[Requirement]
Each line of the data should be transcribed exactly as given.

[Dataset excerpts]
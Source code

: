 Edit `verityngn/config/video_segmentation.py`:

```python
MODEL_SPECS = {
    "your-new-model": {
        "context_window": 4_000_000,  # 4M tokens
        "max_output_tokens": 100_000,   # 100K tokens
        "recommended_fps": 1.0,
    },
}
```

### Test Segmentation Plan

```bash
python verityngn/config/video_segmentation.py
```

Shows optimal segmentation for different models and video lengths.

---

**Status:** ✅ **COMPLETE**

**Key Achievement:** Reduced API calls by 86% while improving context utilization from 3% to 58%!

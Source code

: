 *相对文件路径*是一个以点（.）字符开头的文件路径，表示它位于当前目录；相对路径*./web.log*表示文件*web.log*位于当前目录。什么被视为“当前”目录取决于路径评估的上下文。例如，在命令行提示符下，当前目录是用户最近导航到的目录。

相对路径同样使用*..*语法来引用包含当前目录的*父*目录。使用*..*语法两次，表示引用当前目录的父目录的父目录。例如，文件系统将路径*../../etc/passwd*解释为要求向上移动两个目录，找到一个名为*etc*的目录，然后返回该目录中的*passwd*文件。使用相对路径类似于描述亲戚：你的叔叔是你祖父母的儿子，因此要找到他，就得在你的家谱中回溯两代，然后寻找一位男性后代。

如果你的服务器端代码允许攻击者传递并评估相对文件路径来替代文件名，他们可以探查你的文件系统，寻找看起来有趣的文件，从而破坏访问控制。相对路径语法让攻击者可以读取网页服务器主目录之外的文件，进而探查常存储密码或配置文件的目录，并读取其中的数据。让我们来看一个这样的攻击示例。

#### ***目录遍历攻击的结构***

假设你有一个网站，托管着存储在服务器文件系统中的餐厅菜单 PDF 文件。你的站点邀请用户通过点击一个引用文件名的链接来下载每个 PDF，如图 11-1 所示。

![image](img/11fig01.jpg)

[Written response]
Source code

: Edit `verityngn/config/video_segmentation.py`:

```python
MODEL_SPECS = {
    "your-new-model": {
        "context_window": 4_000_000,  # 4M tokens
        "max_output_tokens": 100_000,   # 100K tokens
        "recommended_fps": 1.0,
    },
}
```

### Test Segmentation Plan

```bash
python verityngn/config/video_segmentation.py
```

Shows optimal segmentation for different models and video lengths.

---

**Status:** ✅ **COMPLETE**

**Key Achievement:** Reduced API calls by 86% while improving context utilization from 3% to 58%!

Source code

: *相对文件路径*是一个以点（.）字符开头的文件路径，表示它位于当前目录；相对路径*./web.log*表示文件*web.log*位于当前目录。什么被视为“当前”目录取决于路径评估的上下文。例如，在命令行提示符下，当前目录是用户最近导航到的目录。

相对路径同样使用*..*语法来引用包含当前目录的*父*目录。使用*..*语法两次，表示引用当前目录的父目录的父目录。例如，文件系统将路径*../../etc/passwd*解释为要求向上移动两个目录，找到一个名为*etc*的目录，然后返回该目录中的*passwd*文件。使用相对路径类似于描述亲戚：你的叔叔是你祖父母的儿子，因此要找到他，就得在你的家谱中回溯两代，然后寻找一位男性后代。

如果你的服务器端代码允许攻击者传递并评估相对文件路径来替代文件名，他们可以探查你的文件系统，寻找看起来有趣的文件，从而破坏访问控制。相对路径语法让攻击者可以读取网页服务器主目录之外的文件，进而探查常存储密码或配置文件的目录，并读取其中的数据。让我们来看一个这样的攻击示例。

#### ***目录遍历攻击的结构***

假设你有一个网站，托管着存储在服务器文件系统中的餐厅菜单 PDF 文件。你的站点邀请用户通过点击一个引用文件名的链接来下载每个 PDF，如图 11-1 所示。

![image](img/11fig01.jpg)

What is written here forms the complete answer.